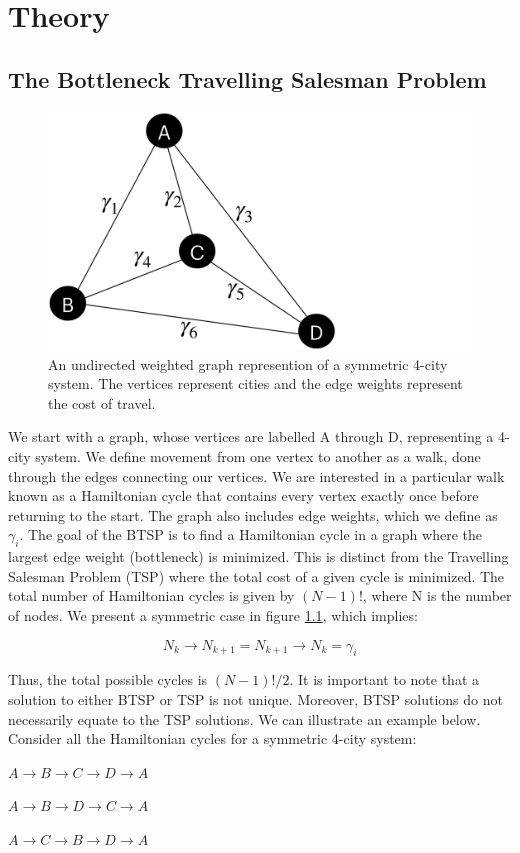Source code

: \documentclass[msc,oneside]{ubcthesis}
\begin{document}
	\chapter{Theory}
	\section{The Bottleneck Travelling Salesman Problem}


\begin{figure}[!h]
	\centering
	\includegraphics[trim={0 0 21.9cm 0},clip, width=0.4 \linewidth]{"graphics/4-city"}
	\caption{An undirected weighted graph represention of a  symmetric 4-city system.  The vertices represent cities and the edge weights represent the cost of travel. }
	\label{fig:4-city-graphic}
\end{figure}		

We start with a graph, whose vertices are labelled A through D, representing a 4-city system. We define movement from one vertex to another as a walk, done through the edges connecting our vertices. We are interested in a particular walk known as a Hamiltonian cycle that contains every vertex exactly once before returning to the start. The graph also includes edge weights, which we define as $ \gamma_i $.
The goal of the BTSP is to find a Hamiltonian cycle in a graph where the largest edge weight (bottleneck) is minimized. This is distinct from the Travelling Salesman Problem (TSP) where the total cost of a given cycle is minimized. The total number of Hamiltonian cycles is given by $(N-1)!$, where N is the number of nodes. We present a symmetric case in figure \ref{fig:4-city-graphic}, which implies:

 $$N_k \rightarrow N_{k+1} = N_{k+1} \rightarrow N_{k} = \gamma_i$$
 
 Thus, the total possible cycles is  $(N-1)!/2$.  It is important to note that a solution to either BTSP or TSP is not unique. Moreover, BTSP solutions do not necessarily equate to the TSP solutions. We can illustrate an example below. Consider all the Hamiltonian cycles for a symmetric 4-city system:

\begin{center}
	$ A \rightarrow B \rightarrow C \rightarrow D \rightarrow A $
	
	$ A \rightarrow B \rightarrow D \rightarrow C \rightarrow A $ 
	
	$ A \rightarrow C \rightarrow B \rightarrow D \rightarrow A $
\end{center}
\end{document}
****************************************
Whenever a line above includes the string "rightarrow", copy it.

→ **Final answer**
 $$N_k \rightarrow N_{k+1} = N_{k+1} \rightarrow N_{k} = \gamma_i$$
	$ A \rightarrow B \rightarrow C \rightarrow D \rightarrow A $
	$ A \rightarrow B \rightarrow D \rightarrow C \rightarrow A $ 
	$ A \rightarrow C \rightarrow B \rightarrow D \rightarrow A $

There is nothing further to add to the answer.